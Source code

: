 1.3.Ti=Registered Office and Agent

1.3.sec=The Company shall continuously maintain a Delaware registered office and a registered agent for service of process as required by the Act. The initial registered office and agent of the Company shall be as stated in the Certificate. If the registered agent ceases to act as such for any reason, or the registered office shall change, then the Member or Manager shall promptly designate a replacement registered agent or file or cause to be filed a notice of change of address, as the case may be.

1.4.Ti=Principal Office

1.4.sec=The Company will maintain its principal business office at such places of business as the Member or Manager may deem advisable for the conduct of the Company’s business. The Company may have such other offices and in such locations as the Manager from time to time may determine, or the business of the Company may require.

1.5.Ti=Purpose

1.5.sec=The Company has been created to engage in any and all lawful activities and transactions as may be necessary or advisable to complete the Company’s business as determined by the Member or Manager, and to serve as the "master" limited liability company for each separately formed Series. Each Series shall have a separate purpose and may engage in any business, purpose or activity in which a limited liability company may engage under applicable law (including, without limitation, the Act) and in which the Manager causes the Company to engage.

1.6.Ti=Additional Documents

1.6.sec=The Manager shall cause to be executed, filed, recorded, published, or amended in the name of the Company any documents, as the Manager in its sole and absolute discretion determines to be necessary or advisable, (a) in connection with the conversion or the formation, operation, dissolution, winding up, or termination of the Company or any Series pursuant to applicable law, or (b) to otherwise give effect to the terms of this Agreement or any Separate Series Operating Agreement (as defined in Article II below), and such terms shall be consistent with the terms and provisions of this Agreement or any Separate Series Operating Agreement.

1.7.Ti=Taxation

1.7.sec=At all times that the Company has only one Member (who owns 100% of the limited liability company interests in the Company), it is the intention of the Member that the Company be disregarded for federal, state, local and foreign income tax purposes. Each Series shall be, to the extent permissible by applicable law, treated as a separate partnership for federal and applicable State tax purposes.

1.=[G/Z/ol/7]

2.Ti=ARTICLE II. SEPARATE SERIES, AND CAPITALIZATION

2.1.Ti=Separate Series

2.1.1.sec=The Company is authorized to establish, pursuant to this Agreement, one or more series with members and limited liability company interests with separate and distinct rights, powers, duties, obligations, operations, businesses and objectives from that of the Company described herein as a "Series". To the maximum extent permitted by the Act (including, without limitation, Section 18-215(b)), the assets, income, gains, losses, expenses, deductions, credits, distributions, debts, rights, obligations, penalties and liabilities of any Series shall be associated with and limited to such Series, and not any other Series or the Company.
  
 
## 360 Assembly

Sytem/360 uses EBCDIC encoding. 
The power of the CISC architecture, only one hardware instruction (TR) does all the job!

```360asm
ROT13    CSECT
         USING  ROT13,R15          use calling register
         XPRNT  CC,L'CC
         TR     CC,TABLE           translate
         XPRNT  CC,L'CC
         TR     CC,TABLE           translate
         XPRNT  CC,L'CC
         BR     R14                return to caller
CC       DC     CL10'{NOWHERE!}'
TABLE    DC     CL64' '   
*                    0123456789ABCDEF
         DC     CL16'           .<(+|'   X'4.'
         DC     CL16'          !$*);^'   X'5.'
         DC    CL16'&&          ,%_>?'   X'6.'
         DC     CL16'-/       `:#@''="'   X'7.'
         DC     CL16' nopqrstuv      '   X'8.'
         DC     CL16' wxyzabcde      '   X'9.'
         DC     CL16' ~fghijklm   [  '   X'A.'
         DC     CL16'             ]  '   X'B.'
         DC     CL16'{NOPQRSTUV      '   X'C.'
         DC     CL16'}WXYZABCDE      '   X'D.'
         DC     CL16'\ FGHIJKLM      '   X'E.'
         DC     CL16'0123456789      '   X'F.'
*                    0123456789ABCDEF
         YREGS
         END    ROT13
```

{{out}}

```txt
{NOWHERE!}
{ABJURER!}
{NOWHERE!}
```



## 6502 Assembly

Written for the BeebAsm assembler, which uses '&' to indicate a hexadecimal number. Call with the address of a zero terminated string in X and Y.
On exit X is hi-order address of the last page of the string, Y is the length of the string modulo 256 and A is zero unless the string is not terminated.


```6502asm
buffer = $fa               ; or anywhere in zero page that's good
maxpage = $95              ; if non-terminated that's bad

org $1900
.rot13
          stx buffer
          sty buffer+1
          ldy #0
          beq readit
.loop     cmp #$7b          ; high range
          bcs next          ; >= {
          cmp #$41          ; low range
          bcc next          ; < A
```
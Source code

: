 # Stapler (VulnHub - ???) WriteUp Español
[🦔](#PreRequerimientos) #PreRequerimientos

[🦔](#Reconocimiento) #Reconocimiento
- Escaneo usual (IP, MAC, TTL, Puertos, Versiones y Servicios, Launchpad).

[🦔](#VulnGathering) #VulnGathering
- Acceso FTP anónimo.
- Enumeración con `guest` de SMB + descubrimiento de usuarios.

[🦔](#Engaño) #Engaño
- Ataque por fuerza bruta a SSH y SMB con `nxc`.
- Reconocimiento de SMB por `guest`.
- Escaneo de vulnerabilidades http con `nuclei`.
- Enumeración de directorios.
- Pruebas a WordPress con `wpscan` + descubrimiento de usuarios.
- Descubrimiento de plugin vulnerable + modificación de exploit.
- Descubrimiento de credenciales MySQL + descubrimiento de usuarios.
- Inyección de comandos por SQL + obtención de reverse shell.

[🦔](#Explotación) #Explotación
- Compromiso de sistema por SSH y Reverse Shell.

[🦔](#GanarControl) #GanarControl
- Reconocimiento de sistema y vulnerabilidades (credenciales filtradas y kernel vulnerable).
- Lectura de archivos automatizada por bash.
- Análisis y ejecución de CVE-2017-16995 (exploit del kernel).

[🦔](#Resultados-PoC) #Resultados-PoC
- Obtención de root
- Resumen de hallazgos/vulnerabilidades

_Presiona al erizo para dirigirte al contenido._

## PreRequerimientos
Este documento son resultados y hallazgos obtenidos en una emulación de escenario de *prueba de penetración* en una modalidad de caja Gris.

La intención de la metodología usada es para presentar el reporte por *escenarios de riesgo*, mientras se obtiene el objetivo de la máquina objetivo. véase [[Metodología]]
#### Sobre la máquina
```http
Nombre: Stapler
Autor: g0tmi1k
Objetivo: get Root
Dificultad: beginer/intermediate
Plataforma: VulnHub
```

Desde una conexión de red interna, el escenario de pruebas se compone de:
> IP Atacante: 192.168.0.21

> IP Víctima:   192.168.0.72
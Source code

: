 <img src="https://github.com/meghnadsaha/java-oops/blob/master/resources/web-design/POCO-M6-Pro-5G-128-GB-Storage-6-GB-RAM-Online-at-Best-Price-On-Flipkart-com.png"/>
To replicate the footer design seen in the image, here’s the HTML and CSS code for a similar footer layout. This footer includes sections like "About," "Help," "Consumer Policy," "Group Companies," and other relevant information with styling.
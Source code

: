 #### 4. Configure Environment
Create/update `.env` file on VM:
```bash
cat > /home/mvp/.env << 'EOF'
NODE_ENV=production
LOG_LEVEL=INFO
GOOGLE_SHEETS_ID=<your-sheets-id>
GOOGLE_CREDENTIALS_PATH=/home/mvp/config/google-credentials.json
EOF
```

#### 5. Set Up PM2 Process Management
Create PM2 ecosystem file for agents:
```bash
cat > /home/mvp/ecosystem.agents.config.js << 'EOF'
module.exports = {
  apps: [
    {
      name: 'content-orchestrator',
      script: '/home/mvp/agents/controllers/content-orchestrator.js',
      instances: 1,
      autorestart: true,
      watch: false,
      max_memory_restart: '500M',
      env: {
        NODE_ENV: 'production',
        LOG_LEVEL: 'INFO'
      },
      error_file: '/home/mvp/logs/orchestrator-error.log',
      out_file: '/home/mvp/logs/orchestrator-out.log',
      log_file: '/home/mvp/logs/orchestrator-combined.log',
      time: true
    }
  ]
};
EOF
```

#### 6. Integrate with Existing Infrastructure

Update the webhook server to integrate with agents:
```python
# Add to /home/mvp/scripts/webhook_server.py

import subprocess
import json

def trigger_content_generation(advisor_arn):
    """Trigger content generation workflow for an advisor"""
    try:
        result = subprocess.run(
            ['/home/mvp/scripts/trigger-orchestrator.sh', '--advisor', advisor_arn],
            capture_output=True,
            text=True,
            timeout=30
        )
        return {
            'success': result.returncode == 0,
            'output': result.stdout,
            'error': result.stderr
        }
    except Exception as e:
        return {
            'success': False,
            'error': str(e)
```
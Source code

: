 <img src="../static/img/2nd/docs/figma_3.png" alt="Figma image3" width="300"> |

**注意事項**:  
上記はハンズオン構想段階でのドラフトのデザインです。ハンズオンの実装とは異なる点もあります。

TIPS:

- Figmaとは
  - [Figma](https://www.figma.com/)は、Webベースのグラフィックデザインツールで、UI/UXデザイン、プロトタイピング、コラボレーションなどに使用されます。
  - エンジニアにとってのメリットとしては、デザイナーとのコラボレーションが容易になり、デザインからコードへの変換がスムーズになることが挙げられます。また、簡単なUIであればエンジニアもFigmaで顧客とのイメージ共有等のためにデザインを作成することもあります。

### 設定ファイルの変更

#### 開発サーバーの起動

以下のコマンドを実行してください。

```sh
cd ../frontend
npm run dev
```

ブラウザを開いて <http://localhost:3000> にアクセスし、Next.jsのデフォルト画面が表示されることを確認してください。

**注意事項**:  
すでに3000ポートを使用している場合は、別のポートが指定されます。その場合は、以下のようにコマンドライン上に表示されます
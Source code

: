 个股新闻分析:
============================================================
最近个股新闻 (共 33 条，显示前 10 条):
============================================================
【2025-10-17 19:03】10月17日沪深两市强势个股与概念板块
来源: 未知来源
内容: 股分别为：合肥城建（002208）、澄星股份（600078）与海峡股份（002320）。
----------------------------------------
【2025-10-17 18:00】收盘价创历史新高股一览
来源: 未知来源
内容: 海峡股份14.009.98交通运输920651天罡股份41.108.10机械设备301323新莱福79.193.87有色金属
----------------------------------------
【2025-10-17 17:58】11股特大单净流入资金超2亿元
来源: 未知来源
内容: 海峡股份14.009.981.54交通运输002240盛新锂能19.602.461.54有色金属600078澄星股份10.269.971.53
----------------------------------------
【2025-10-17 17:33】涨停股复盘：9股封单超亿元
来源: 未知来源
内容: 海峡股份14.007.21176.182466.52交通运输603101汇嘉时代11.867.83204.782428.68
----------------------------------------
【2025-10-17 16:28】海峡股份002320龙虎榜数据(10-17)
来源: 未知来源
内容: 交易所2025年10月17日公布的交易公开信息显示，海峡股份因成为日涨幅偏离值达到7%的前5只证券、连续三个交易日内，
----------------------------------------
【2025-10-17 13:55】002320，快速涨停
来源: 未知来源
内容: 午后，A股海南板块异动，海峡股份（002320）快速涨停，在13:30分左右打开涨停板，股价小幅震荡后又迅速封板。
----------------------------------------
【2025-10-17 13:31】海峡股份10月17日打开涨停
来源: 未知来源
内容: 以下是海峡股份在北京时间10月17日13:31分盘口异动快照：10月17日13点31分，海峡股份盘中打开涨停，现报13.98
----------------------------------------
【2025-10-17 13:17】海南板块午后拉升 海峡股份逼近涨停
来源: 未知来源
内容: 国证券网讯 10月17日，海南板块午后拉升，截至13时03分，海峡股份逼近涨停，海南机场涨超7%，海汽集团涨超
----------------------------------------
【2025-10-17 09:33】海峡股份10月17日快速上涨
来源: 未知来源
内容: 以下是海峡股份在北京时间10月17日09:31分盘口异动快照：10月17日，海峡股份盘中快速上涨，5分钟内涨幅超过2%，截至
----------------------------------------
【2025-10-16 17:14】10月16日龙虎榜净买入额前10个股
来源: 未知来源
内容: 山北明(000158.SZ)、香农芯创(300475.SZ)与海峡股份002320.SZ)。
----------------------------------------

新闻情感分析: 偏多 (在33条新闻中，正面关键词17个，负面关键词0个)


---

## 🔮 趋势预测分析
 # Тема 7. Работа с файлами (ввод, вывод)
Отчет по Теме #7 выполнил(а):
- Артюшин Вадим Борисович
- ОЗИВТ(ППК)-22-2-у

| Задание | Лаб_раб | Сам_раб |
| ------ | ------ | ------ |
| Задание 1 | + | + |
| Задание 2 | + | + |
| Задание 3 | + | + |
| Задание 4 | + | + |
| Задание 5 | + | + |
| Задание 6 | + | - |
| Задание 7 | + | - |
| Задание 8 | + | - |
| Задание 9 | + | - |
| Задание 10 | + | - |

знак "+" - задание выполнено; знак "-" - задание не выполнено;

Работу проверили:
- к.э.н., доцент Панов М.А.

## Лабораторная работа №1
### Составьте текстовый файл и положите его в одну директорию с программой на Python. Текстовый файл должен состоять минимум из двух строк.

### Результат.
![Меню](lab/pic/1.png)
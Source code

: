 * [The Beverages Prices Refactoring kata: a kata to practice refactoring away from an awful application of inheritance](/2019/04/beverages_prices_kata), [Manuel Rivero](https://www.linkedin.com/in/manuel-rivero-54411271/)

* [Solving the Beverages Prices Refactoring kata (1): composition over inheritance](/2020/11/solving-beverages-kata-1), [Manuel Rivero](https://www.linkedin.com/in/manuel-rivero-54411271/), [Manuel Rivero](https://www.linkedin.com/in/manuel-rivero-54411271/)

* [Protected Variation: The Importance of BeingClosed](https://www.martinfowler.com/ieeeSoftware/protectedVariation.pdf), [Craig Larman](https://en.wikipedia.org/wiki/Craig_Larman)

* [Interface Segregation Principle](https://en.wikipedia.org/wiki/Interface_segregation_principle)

- ACTIVITY
What lines in the entries above include the string "快速涨停"? Return each one.

- OUTPUT FOR THIS EXERCISE
【2025-10-17 13:55】002320，快速涨停
内容: 午后，A股海南板块异动，海峡股份（002320）快速涨停，在13:30分左右打开涨停板，股价小幅震荡后又迅速封板。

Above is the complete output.